To make sense of variability in their data, biologists use statistical tests to determine whether experimental groups are significantly different from one another. The ability to determine statistical significance is a cornerstone of all biological research, and yet biologists of all ages often make fundamental errors in the ways they perform statistical comparisons. One of the most common mistakes is to conclude that two effects differ from one another when one group is significantly different from a control, but the other group is not. Sander Nieuwenhuis, Birte Forstmann and Eric-Jan Wagenmakers at Leiden University recently set out to quantify how often this mistake is made in neuroscience articles published in the world's leading scientific journals. They published their work in a recent edition of Nature Neuroscience.

Nieuwenhuis and colleagues first explain in detail the mistake itself. It tends to happen when neuroscientists want to claim that one effect is bigger or smaller than another effect compared with control data. To do this, they simply report that one effect is statistically significantly different from controls (i.e. there is a 95% probability that the effect has not arisen by chance, P<0.05), while another is not (P>0.05). On the surface, this sounds reasonable, but it is flawed because it doesn't say anything about how different the two effects are from one another. To do this, researchers need to separately test for a significant interaction between the two results in question. Nieuwenhuis and his co-workers sum up the solution concisely: ‘...researchers need to report the statistical significance of their difference rather than the difference between their significance levels.’

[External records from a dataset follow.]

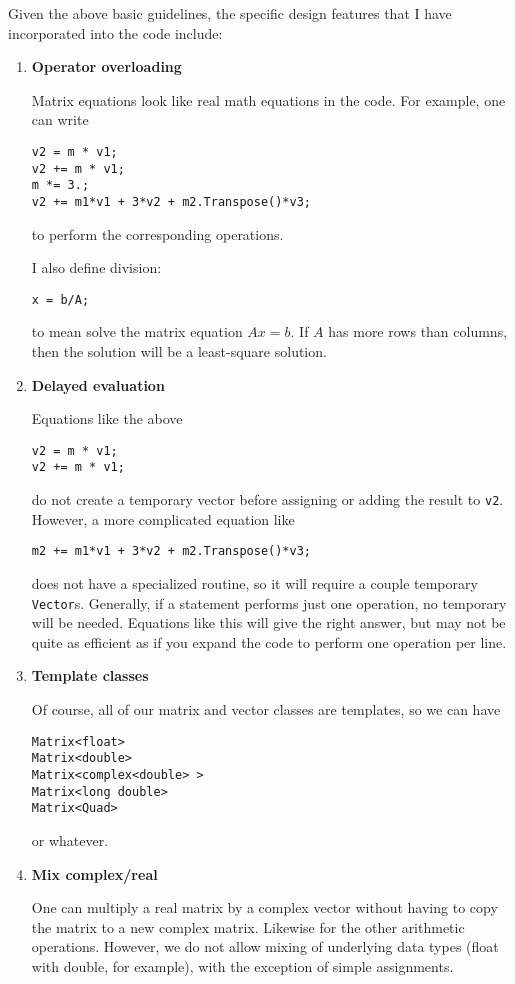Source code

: \documentclass[twoside,letterpaper,11pt]{article}
\renewcommand{\tt}[1]{{\texttt {#1}}}
\begin{document}
Given the above basic guidelines, the specific design features that I 
have incorporated into the code include:

\begin{enumerate}
\item
\textbf{Operator overloading}

Matrix equations look like real math equations in the code. 
For example, one can write 
\begin{verbatim}
v2 = m * v1;
v2 += m * v1;
m *= 3.;
v2 += m1*v1 + 3*v2 + m2.Transpose()*v3;
\end{verbatim} 
to perform the corresponding operations.

I also define division:
\begin{verbatim}
x = b/A;
\end{verbatim}
to mean solve the matrix equation $A x = b$.  If $A$ has more rows than columns,
then the solution will be a least-square solution.

\item
\textbf{Delayed evaluation}

Equations like the above 
\begin{verbatim}
v2 = m * v1;
v2 += m * v1;
\end{verbatim}
do not create a temporary vector before assigning or adding the result to \tt{v2}. 
However, a more complicated equation like
\begin{verbatim}
m2 += m1*v1 + 3*v2 + m2.Transpose()*v3;
\end{verbatim}
does not have a specialized routine, 
so it will require a couple temporary \tt{Vector}s.
Generally, if a statement performs just one operation, no temporary will be needed.  
Equations like this will give the right answer, but may not be quite as efficient as if you expand
the code to perform one operation per line.

\item
\textbf{Template classes}

Of course, all of our matrix and vector classes are templates, so we can have 
\begin{verbatim}
Matrix<float>
Matrix<double>
Matrix<complex<double> >
Matrix<long double>
Matrix<Quad>
\end{verbatim}
or whatever.

\item
\textbf{Mix complex/real}

One can multiply a real matrix by a complex
vector without having to copy the matrix to a new complex matrix.  Likewise
for the other arithmetic operations.  
However, we
do not allow mixing of underlying data types (float with double, for example), 
with the exception of simple assignments.


\end{enumerate}
\end{document}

The team had an impression that this type of error was widespread in the neuroscience community. To test this idea, they went hunting for ‘difference of significance’ errors in neuroscience articles published in five very prestigious journals (Nature, Science, Nature Neuroscience, Neuron, Journal of Neuroscience). In total, they ended up evaluating the statistical tests used in over 500 neuroscience papers. They found that 31% of behavioural, systems, and cognitive studies contain situations where authors could potentially make an error. In half of these cases, authors made the mistake of not reporting the significance of differences within their data. The team then went on to look at cellular and molecular neuroscience articles published in Nature Neuroscience in 2009 and 2010. Incredibly, out of 120 articles sampled, not a single publication used correct procedures to compare effect sizes. At least 25 papers erroneously compared significance levels either implicitly or explicitly.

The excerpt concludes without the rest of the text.